» What you are asked to do
Scan the data for "which" and copy each matching line.

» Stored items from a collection
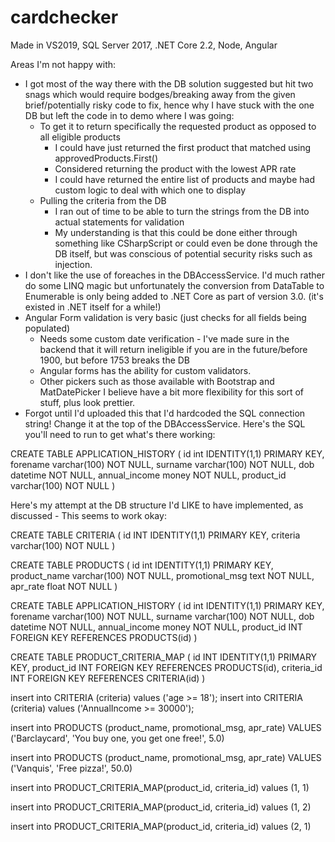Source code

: # cardchecker

Made in VS2019, SQL Server 2017, .NET Core 2.2, Node, Angular

Areas I'm not happy with:
- I got most of the way there with the DB solution suggested but hit two snags which would require bodges/breaking away from the given brief/potentially risky code to fix, hence why I have stuck with the one DB but left the code in to demo where I was going:
  - To get it to return specifically the requested product as opposed to all eligible products
    - I could have just returned the first product that matched using approvedProducts.First()
    - Considered returning the product with the lowest APR rate
    - I could have returned the entire list of products and maybe had custom logic to deal with which one to display
  - Pulling the criteria from the DB
    - I ran out of time to be able to turn the strings from the DB into actual statements for validation
    - My understanding is that this could be done either through something like CSharpScript or could even be done through the DB itself, but was conscious of potential security risks such as injection.
- I don't like the use of foreaches in the DBAccessService. I'd much rather do some LINQ magic but unfortunately the conversion from DataTable to Enumerable is only being added to .NET Core as part of version 3.0. (it's existed in .NET itself for a while!)
- Angular Form validation is very basic (just checks for all fields being populated)
  - Needs some custom date verification - I've made sure in the backend that it will return ineligible if you are in the future/before 1900, but before 1753 breaks the DB
  - Angular forms has the ability for custom validators.
  - Other pickers such as those available with Bootstrap and MatDatePicker I believe have a bit more flexibility for this sort of stuff, plus look prettier.
- Forgot until I'd uploaded this that I'd hardcoded the SQL connection string! Change it at the top of the DBAccessService.
Here's the SQL you'll need to run to get what's there working:
 
CREATE TABLE APPLICATION_HISTORY (
    id int IDENTITY(1,1) PRIMARY KEY,
    forename varchar(100) NOT NULL, 
    surname varchar(100) NOT NULL,
    dob datetime NOT NULL,
    annual_income money NOT NULL,
    product_id varchar(100) NOT NULL
)

Here's my attempt at the DB structure I'd LIKE to have implemented, as discussed - This seems to work okay:

CREATE TABLE CRITERIA (
    id INT IDENTITY(1,1) PRIMARY KEY,
    criteria varchar(100) NOT NULL
)

CREATE TABLE PRODUCTS (
    id int IDENTITY(1,1) PRIMARY KEY,
    product_name varchar(100) NOT NULL,
    promotional_msg text NOT NULL,
    apr_rate float NOT NULL
)

CREATE TABLE APPLICATION_HISTORY (
    id int IDENTITY(1,1) PRIMARY KEY,
    forename varchar(100) NOT NULL, 
    surname varchar(100) NOT NULL,
    dob datetime NOT NULL,
    annual_income money NOT NULL,
    product_id INT FOREIGN KEY REFERENCES PRODUCTS(id)
)

CREATE TABLE PRODUCT_CRITERIA_MAP (
    id INT IDENTITY(1,1) PRIMARY KEY,
    product_id INT FOREIGN KEY REFERENCES PRODUCTS(id),
    criteria_id INT FOREIGN KEY REFERENCES CRITERIA(id)
)

insert into CRITERIA (criteria) values ('age >= 18');
insert into CRITERIA (criteria) values ('AnnualIncome >= 30000');

insert into PRODUCTS (product_name, promotional_msg, apr_rate)
VALUES ('Barclaycard', 'You buy one, you get one free!', 5.0)

insert into PRODUCTS (product_name, promotional_msg, apr_rate)
VALUES ('Vanquis', 'Free pizza!', 50.0)

insert into PRODUCT_CRITERIA_MAP(product_id, criteria_id)
values (1, 1)

insert into PRODUCT_CRITERIA_MAP(product_id, criteria_id)
values (1, 2)

insert into PRODUCT_CRITERIA_MAP(product_id, criteria_id)
values (2, 1)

» Written reply
- I got most of the way there with the DB solution suggested but hit two snags which would require bodges/breaking away from the given brief/potentially risky code to fix, hence why I have stuck with the one DB but left the code in to demo where I was going:
    - I could have returned the entire list of products and maybe had custom logic to deal with which one to display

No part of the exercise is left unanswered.